Problem to solve: Your answer should be the lines below from the one holding "By default, many" through the one holding "1. **Messy** There", copied exactly and with nothing else.

-=-=-=-=-

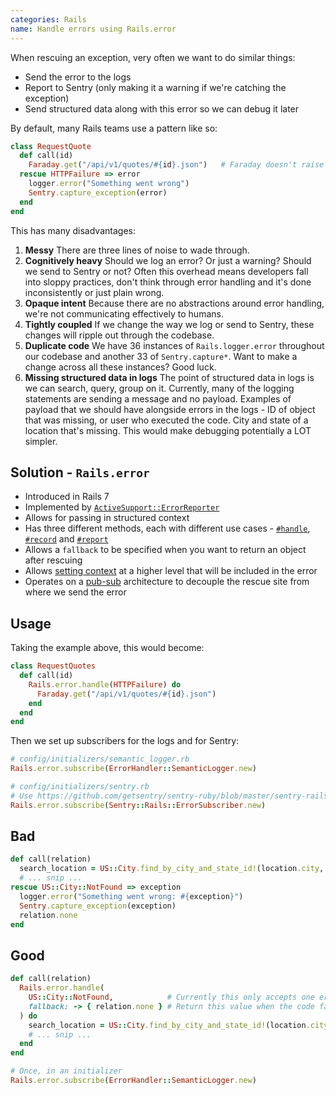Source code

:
 ```yaml
---
categories: Rails
name: Handle errors using Rails.error
---
```


When rescuing an exception, very often we want to do similar things:

* Send the error to the logs
* Report to Sentry (only making it a warning if we're catching the exception)
* Send structured data along with this error so we can debug it later

By default, many Rails teams use a pattern like so:

```ruby
class RequestQuote
  def call(id)
    Faraday.get("/api/v1/quotes/#{id}.json")   # Faraday doesn't raise when this fails - but imagine it did!
  rescue HTTPFailure => error
    logger.error("Something went wrong")
    Sentry.capture_exception(error)
  end
end
```

This has many disadvantages:

1. **Messy** There are three lines of noise to wade through.
2. **Cognitively heavy** Should we log an error? Or just a warning? Should we send to Sentry or not? Often this overhead means developers fall into sloppy practices, don't think through error handling and it's done inconsistently or just plain wrong.
3. **Opaque intent** Because there are no abstractions around error handling, we're not communicating effectively to humans.
4. **Tightly coupled** If we change the way we log or send to Sentry, these changes will ripple out through the codebase.
5. **Duplicate code** We have 36 instances of `Rails.logger.error` throughout our codebase and another 33 of `Sentry.capture*`. Want to make a change across all these instances? Good luck.
6. **Missing structured data in logs** The point of structured data in logs is we can search, query, group on it. Currently, many of the logging statements are sending a message and no payload. Examples of payload that we should have alongside errors in the logs - ID of object that was missing, or user who executed the code. City and state of a location that's missing. This would make debugging potentially a LOT simpler.

## Solution - `Rails.error`

* Introduced in Rails 7
* Implemented by [`ActiveSupport::ErrorReporter`](https://api.rubyonrails.org/classes/ActiveSupport/ErrorReporter.html)
* Allows for passing in structured context
* Has three different methods, each with different use cases - [`#handle`](https://api.rubyonrails.org/classes/ActiveSupport/ErrorReporter.html#method-i-handle), [`#record`](https://api.rubyonrails.org/classes/ActiveSupport/ErrorReporter.html#method-i-record) and [`#report`](https://api.rubyonrails.org/classes/ActiveSupport/ErrorReporter.html#method-i-report)
* Allows a `fallback` to be specified when you want to return an object after rescuing
* Allows [setting context](https://api.rubyonrails.org/classes/ActiveSupport/ErrorReporter.html#method-i-set_context) at a higher level that will be included in the error
* Operates on a [pub-sub](https://api.rubyonrails.org/classes/ActiveSupport/ErrorReporter.html#method-i-subscribe) architecture to decouple the rescue site from where we send the error

## Usage

Taking the example above, this would become:

```ruby
class RequestQuotes
  def call(id)
    Rails.error.handle(HTTPFailure) do
      Faraday.get("/api/v1/quotes/#{id}.json")
    end
  end
end
```

Then we set up subscribers for the logs and for Sentry:

```ruby
# config/initializers/semantic_logger.rb
Rails.error.subscribe(ErrorHandler::SemanticLogger.new)

# config/initializers/sentry.rb
# Use https://github.com/getsentry/sentry-ruby/blob/master/sentry-rails/lib/sentry/rails/error_subscriber.rb to send to Sentry
Rails.error.subscribe(Sentry::Rails::ErrorSubscriber.new)
```


## Bad

```ruby
def call(relation)
  search_location = US::City.find_by_city_and_state_id!(location.city, location.state)
  # ... snip ...
rescue US::City::NotFound => exception
  logger.error("Something went wrong: #{exception}")
  Sentry.capture_exception(exception)
  relation.none
end
```

## Good


```ruby
def call(relation)
  Rails.error.handle(
    US::City::NotFound,            # Currently this only accepts one error class
    fallback: -> { relation.none } # Return this value when the code fails. Pass in any object that responds to #call.
  ) do
    search_location = US::City.find_by_city_and_state_id!(location.city, location.state)
    # ... snip ...
  end
end
```

```ruby
# Once, in an initializer
Rails.error.subscribe(ErrorHandler::SemanticLogger.new)
```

-=-=-=-=-

Written solution:
By default, many Rails teams use a pattern like so:

```ruby
class RequestQuote
  def call(id)
    Faraday.get("/api/v1/quotes/#{id}.json")   # Faraday doesn't raise when this fails - but imagine it did!
  rescue HTTPFailure => error
    logger.error("Something went wrong")
    Sentry.capture_exception(error)
  end
end
```

This has many disadvantages:

1. **Messy** There are three lines of noise to wade through.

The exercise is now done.